◆ **TASK GOAL**
Work out how many lines of the listing hold the string "documentclass". Answer with that number alone.

◆ **DATASET EXCERPTS**
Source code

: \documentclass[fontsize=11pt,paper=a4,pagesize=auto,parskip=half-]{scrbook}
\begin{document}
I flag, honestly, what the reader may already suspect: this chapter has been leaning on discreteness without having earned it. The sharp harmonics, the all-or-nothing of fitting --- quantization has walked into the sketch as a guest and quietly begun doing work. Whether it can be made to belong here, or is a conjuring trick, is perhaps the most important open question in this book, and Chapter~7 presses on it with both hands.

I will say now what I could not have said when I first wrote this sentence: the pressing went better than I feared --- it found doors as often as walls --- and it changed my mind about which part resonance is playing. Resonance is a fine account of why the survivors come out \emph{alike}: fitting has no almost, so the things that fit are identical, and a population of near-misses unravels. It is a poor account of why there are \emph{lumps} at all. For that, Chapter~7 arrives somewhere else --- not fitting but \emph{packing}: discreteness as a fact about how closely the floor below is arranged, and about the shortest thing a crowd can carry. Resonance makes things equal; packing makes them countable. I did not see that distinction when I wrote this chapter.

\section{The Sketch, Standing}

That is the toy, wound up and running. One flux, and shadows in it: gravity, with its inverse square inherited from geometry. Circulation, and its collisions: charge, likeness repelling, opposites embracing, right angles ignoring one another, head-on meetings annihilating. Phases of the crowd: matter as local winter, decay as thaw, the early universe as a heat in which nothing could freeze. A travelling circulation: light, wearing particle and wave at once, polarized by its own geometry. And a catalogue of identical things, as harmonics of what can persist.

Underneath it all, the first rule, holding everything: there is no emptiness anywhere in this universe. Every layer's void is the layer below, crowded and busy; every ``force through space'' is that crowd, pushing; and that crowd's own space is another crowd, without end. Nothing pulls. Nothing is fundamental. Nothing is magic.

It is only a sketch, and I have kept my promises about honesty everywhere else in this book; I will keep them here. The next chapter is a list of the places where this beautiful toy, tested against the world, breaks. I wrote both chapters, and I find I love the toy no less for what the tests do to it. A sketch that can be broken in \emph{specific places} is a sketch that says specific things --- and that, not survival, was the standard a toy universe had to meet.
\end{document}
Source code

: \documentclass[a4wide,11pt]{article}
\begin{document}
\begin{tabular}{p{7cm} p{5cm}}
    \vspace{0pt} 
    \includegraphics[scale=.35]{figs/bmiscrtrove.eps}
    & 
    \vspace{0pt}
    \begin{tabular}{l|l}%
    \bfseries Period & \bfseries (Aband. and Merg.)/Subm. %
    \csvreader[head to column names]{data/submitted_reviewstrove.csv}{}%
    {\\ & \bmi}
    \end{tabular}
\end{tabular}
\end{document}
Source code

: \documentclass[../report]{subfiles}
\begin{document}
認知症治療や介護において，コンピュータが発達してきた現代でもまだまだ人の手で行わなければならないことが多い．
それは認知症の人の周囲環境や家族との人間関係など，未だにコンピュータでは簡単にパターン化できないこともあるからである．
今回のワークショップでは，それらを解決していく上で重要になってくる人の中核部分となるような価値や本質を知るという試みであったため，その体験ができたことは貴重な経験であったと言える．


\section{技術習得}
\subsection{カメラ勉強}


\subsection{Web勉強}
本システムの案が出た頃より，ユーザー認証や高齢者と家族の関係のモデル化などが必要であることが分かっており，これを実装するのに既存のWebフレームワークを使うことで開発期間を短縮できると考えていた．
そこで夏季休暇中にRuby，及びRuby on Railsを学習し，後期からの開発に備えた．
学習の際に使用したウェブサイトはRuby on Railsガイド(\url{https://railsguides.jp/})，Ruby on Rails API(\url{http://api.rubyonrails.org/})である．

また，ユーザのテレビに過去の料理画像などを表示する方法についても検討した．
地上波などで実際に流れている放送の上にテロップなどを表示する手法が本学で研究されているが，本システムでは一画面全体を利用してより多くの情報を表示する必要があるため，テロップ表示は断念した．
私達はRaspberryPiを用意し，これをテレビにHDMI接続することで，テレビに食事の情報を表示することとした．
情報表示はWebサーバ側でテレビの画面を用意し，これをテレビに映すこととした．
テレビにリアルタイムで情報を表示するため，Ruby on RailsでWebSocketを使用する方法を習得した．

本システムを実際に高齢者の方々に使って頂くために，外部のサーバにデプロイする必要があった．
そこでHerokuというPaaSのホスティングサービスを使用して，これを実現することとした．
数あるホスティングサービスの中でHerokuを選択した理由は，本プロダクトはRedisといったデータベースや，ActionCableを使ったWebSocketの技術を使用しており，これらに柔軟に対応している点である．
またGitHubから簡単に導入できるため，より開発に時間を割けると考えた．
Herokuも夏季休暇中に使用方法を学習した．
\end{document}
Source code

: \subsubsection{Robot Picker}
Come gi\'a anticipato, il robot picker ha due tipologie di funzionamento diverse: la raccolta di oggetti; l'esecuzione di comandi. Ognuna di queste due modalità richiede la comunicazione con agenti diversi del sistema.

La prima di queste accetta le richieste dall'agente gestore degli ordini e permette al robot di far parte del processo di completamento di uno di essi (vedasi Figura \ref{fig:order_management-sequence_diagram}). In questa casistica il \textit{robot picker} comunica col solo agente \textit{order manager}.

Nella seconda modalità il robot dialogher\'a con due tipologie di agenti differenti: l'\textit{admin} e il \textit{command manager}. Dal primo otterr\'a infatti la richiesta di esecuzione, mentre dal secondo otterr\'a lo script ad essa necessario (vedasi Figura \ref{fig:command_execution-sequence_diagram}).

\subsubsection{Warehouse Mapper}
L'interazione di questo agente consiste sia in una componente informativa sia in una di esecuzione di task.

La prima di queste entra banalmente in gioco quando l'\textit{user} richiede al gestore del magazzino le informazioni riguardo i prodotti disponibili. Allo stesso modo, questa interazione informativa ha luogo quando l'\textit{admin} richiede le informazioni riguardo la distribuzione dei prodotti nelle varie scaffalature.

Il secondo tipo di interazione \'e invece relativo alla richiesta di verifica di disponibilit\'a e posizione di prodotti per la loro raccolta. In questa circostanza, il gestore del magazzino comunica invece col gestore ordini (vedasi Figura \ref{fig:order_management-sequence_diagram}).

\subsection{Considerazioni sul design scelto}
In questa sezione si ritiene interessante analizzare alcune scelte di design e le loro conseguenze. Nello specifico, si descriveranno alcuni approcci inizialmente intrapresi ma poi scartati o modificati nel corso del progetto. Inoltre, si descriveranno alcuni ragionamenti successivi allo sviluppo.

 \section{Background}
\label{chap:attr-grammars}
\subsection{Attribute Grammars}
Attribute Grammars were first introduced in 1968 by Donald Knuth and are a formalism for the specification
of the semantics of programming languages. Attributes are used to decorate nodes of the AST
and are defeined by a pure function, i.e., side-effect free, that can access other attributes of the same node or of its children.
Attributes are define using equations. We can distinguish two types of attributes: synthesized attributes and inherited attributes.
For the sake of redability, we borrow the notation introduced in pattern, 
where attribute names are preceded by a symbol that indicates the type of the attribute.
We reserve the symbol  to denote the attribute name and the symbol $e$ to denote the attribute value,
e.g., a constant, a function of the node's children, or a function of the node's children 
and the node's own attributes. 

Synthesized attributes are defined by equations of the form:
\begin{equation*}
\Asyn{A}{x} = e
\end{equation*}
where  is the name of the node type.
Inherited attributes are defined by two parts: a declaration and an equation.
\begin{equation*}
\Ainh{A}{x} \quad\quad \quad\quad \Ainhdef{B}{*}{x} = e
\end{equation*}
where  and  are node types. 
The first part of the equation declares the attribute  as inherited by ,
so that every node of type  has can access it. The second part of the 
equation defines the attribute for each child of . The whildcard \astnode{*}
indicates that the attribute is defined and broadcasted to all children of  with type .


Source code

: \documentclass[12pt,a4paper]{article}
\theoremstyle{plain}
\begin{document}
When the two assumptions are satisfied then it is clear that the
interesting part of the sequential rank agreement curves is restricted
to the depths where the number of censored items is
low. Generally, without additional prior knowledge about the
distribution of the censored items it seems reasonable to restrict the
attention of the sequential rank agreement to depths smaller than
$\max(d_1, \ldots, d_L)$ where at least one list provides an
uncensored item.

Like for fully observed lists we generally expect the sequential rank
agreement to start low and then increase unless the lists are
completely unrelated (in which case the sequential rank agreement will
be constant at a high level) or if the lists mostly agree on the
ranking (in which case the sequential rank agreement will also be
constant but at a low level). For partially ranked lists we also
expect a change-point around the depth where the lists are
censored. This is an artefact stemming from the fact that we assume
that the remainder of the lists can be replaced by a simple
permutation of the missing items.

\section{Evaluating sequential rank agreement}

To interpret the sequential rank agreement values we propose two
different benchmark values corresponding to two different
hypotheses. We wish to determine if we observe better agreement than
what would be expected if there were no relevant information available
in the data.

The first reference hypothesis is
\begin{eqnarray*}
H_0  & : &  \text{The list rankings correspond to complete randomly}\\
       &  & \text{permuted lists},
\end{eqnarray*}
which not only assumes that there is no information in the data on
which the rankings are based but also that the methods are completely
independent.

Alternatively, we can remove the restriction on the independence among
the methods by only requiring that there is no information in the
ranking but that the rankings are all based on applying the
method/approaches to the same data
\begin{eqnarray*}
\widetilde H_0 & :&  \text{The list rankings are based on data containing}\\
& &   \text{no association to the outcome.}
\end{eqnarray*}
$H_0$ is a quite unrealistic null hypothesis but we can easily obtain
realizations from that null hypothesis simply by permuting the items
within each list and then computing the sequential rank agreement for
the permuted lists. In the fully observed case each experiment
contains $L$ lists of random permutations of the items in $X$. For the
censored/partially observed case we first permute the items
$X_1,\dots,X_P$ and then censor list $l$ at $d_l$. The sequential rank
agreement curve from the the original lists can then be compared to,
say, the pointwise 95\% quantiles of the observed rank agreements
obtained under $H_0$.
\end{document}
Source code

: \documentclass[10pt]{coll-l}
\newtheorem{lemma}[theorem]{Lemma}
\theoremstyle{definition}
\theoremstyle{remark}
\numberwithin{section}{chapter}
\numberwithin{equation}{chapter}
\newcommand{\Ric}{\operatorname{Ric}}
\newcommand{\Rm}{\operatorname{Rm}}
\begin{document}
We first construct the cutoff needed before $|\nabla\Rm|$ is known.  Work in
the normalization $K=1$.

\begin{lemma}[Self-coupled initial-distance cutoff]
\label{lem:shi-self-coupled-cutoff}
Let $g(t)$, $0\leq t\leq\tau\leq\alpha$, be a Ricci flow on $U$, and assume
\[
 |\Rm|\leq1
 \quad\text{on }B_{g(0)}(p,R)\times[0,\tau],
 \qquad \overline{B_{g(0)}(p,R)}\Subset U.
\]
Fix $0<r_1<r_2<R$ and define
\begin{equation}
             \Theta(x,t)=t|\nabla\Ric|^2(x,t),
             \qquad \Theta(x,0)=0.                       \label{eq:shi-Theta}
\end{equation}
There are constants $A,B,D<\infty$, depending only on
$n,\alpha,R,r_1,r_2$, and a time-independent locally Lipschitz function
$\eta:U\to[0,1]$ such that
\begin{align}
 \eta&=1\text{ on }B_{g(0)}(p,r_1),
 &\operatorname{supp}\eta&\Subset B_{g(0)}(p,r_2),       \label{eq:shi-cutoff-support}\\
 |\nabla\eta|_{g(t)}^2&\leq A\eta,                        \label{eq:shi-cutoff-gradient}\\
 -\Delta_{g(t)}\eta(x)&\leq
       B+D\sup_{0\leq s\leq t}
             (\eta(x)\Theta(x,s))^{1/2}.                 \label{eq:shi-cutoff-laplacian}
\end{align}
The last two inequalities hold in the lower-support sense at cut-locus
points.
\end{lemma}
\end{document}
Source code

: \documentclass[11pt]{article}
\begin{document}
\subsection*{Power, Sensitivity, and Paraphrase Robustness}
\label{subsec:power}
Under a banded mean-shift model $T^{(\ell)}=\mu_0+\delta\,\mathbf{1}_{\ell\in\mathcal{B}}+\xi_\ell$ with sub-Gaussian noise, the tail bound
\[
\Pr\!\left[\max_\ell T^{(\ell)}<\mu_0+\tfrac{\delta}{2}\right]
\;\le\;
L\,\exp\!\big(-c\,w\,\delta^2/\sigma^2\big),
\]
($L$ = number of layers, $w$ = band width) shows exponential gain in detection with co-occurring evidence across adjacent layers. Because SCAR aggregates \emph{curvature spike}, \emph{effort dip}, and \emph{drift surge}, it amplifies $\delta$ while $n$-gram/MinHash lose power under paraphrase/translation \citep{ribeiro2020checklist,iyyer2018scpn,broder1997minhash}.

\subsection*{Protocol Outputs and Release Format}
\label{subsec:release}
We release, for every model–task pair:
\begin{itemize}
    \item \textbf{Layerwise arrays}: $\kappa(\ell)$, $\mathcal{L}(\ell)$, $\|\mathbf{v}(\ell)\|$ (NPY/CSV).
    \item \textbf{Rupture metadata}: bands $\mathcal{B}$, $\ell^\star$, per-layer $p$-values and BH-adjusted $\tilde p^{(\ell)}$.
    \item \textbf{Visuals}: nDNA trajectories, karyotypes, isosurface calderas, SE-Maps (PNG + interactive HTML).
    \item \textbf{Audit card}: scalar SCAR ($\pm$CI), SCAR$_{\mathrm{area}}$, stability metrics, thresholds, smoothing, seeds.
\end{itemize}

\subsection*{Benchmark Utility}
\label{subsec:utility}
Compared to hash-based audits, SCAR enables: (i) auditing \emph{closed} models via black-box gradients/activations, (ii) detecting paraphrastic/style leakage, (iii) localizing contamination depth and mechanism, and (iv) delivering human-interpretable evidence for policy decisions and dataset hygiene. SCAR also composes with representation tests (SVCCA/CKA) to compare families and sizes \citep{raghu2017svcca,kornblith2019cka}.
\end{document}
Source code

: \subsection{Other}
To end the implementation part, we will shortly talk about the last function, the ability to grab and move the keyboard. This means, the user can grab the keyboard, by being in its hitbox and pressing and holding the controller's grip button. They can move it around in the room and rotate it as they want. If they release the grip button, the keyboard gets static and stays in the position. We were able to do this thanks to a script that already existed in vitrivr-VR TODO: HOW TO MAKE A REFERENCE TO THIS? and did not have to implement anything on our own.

◆ **EXERCISE RESPONSE**
6